A CRA auditor will write to you or call you, or both, to begin the audit process and inform you of where the audit will take place. Normally, it is expected that the audit take place at your place of business (on-site audit). This allows questions to be addressed quickly and minimizes delays in completing the audit. In certain rare situations, the audit may be conducted at a CRA office (office audit).
Show/hide - On-site audit
If the audit is on site, the auditor will arrive and present you with a valid identification card, then start the audit.
Show/hide - Office audit
When an audit takes place at a CRA office, the auditor will request that you bring or send any supporting documents required. The CRA centralizes the assignment of audit files to maximize the use of its available resources. Consequently, you may be assigned an auditor outside your geographic region.
In some situations, the auditor will borrow your documents and give you a detailed receipt for the borrowed documents. It may also be necessary to make copies of your electronic records.
For information about how you can save time by sending your records online using the CRA’s secure online services, see submit documents online. Auditors are not permitted to receive records by email.
What does an auditor examine during a business audit?
The auditor will examine books and records, documents, and information (collectively referred to as records) such as:
- information available to the CRA (such as tax returns previously filed, credit bureau searches, or property database information);
- your business records (such as ledgers, journals, invoices, receipts, contracts, and bank statements);
- your personal records (such as bank statements, mortgage documents, and credit card statements);
- the personal or business records of other individuals or entities not being audited (for example, a spouse, family members, corporations, partnerships, or a trust [settlor, beneficiary, and trustee]); and
- adjustments made by your bookkeeper or accountant to arrive at income for tax purposes.
Did you know?
- Your personal records and the personal or business records of other individuals or entities are legally considered to be part of the items that relate, or may relate, to the business being audited.
- An auditor can examine the records of family members.
- An auditor may ask questions of the employees who do your accounting entries or know about the operations of your business.
During an audit, the auditor will identify issues and discuss them with you. At any time, you can also raise your concerns with the auditor.
Once the auditor completes the examination of the records provided, the outcome will determine the next steps.
- Correct assessment: If the auditor finds that your previous assessment is correct, nothing more has to be done. You will receive a completion letter and the audit will be closed.
- More taxes owed or a refund: If the auditor finds that your return has to be reassessed (which means you will have to pay more taxes or you are entitled to a refund), you will receive a proposal letter explaining the reason for the reassessment. You will have 30 days to agree or disagree with the proposed reassessment. The auditor can further explain the reassessment if necessary.
If you disagree with the proposal, you are encouraged to contact the auditor to try and resolve factual disagreements. The auditor will carefully consider your explanations and respond to your questions about the proposal.

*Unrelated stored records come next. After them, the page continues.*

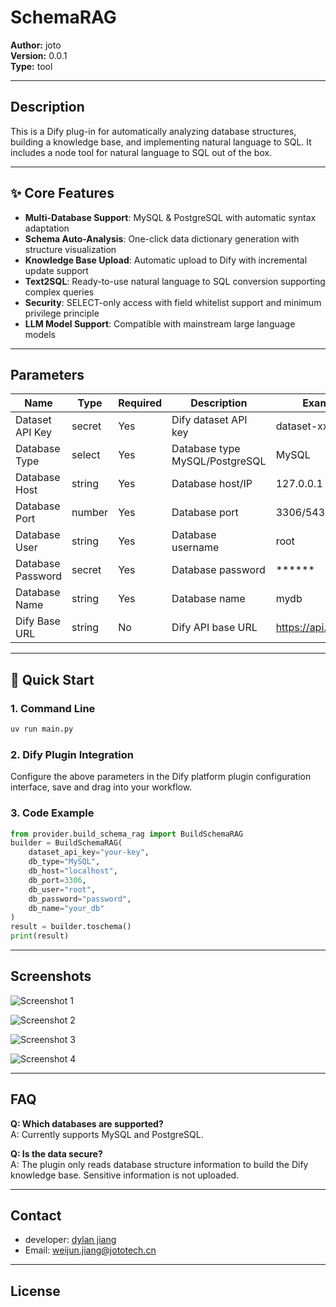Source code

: # SchemaRAG

**Author:** joto  
**Version:** 0.0.1  
**Type:** tool

---

## Description

This is a Dify plug-in for automatically analyzing database structures, building a knowledge base, and implementing natural language to SQL. It includes a node tool for natural language to SQL out of the box.

---

## ✨ Core Features

- **Multi-Database Support**: MySQL & PostgreSQL with automatic syntax adaptation
- **Schema Auto-Analysis**: One-click data dictionary generation with structure visualization
- **Knowledge Base Upload**: Automatic upload to Dify with incremental update support
- **Text2SQL**: Ready-to-use natural language to SQL conversion supporting complex queries
- **Security**: SELECT-only access with field whitelist support and minimum privilege principle
- **LLM Model Support**: Compatible with mainstream large language models

---

## Parameters

| Name             | Type   | Required | Description                    | Example               |
|------------------|--------|----------|--------------------------------|-----------------------|
| Dataset API Key  | secret | Yes      | Dify dataset API key           | dataset-xxx           |
| Database Type    | select | Yes      | Database type MySQL/PostgreSQL| MySQL                 |
| Database Host    | string | Yes      | Database host/IP               | 127.0.0.1             |
| Database Port    | number | Yes      | Database port                  | 3306/5432             |
| Database User    | string | Yes      | Database username              | root                  |
| Database Password| secret | Yes      | Database password              | ******                |
| Database Name    | string | Yes      | Database name                  | mydb                  |
| Dify Base URL    | string | No       | Dify API base URL              | <https://api.dify.ai/v1> |

---

## 🚀 Quick Start

### 1. Command Line

```bash
uv run main.py 
```

### 2. Dify Plugin Integration

Configure the above parameters in the Dify platform plugin configuration interface, save and drag into your workflow.

### 3. Code Example

```python
from provider.build_schema_rag import BuildSchemaRAG
builder = BuildSchemaRAG(
    dataset_api_key="your-key",
    db_type="MySQL",
    db_host="localhost",
    db_port=3306,
    db_user="root",
    db_password="password",
    db_name="your_db"
)
result = builder.toschema()
print(result)
```

---

## Screenshots

![Screenshot 1](./image/image.png)

![Screenshot 2](./image/image-1.png)

![Screenshot 3](./image/image-2.png)

![Screenshot 4](./image/image-3.png)

---

## FAQ

**Q: Which databases are supported?**  
A: Currently supports MySQL and PostgreSQL.

**Q: Is the data secure?**  
A: The plugin only reads database structure information to build the Dify knowledge base. Sensitive information is not uploaded.

---

## Contact

- developer: [dylan jiang](https://github.com/weijunjiang123)
- Email: <weijun.jiang@jototech.cn>

---

## License



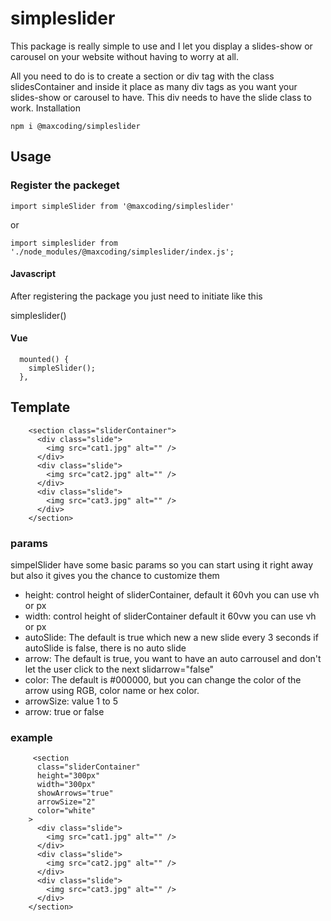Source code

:# simpleslider

This package is really simple to use and I let you display a slides-show or carousel on your website without having to worry at all.

All you need to do is to create a section or div tag with the class slidesContainer and inside it place as many div tags as you want your slides-show or carousel to have. This div needs to have the slide class to work.
Installation

```
npm i @maxcoding/simpleslider
```

## Usage

### Register the packeget

```
import simpleSlider from '@maxcoding/simpleslider'
```

or

```
import simpleslider from './node_modules/@maxcoding/simpleslider/index.js';
```

#### Javascript

After registering the package you just need to initiate like this

simpleslider()

#### Vue

```
  mounted() {
    simpleSlider();
  },
```

## Template

```
    <section class="sliderContainer">
      <div class="slide">
        <img src="cat1.jpg" alt="" />
      </div>
      <div class="slide">
        <img src="cat2.jpg" alt="" />
      </div>
      <div class="slide">
        <img src="cat3.jpg" alt="" />
      </div>
    </section>
```

### params

<!-- | Syntax    | Description | Syntax | Description |
| --------- | ----------- | ------ | ----------- |
| height    | Title       | Syntax | Description |
| Paragraph | Text        | Syntax | Description | -->

simpelSlider have some basic params so you can start using it right away but also it gives you the chance to customize them

- height: control height of sliderContainer, default it 60vh you can use vh or px
- width: control height of sliderContainer default it 60vw you can use vh or px
- autoSlide: The default is true which new a new slide every 3 seconds if autoSlide is false, there is no auto slide
- arrow: The default is true, you want to have an auto carrousel and don't let the user click to the next slidarrow="false"
- color: The default is #000000, but you can change the color of the arrow using RGB, color name or hex color.
- arrowSize: value 1 to 5
- arrow: true or false

### example

```
     <section
      class="sliderContainer"
      height="300px"
      width="300px"
      showArrows="true"
      arrowSize="2"
      color="white"
    >
      <div class="slide">
        <img src="cat1.jpg" alt="" />
      </div>
      <div class="slide">
        <img src="cat2.jpg" alt="" />
      </div>
      <div class="slide">
        <img src="cat3.jpg" alt="" />
      </div>
    </section>
```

If issues remain unresolved, you can contact the auditor’s team leader to discuss them further.
What happens at the end of the audit?
At the end of the audit, a final letter will be sent to you and one of three things will occur:
- no adjustments will be made to your previous assessment;
- an adjustment resulting in more tax will be made (reassessment) and you will have to pay the balance owing; or
- an adjustment resulting in less tax will be made (reassessment) and you will be entitled to a refund.
If the adjustment results in more taxes being owed, the auditor can provide you with an estimate of the amount before the CRA issues a notice of assessment or notice of reassessment. This will give you the opportunity to prevent more interest charges from accruing by paying all or part of what you owe right away. For more information, go to Make a payment to the Canada Revenue Agency.
What if I don’t agree with the reassessment?
If you disagree with the reassessment, you have the right to appeal. For more information, go to Complaints and disputes.
How much time does it take to complete a business audit?
The time it takes to complete a business audit varies. Factors that influence the time it takes include the state of the records, the size and complexity of the business, and potential delays for missing records.
Well-kept records and co-operation with the auditor will reduce the time it takes to complete an audit. For more information, go to Keeping records.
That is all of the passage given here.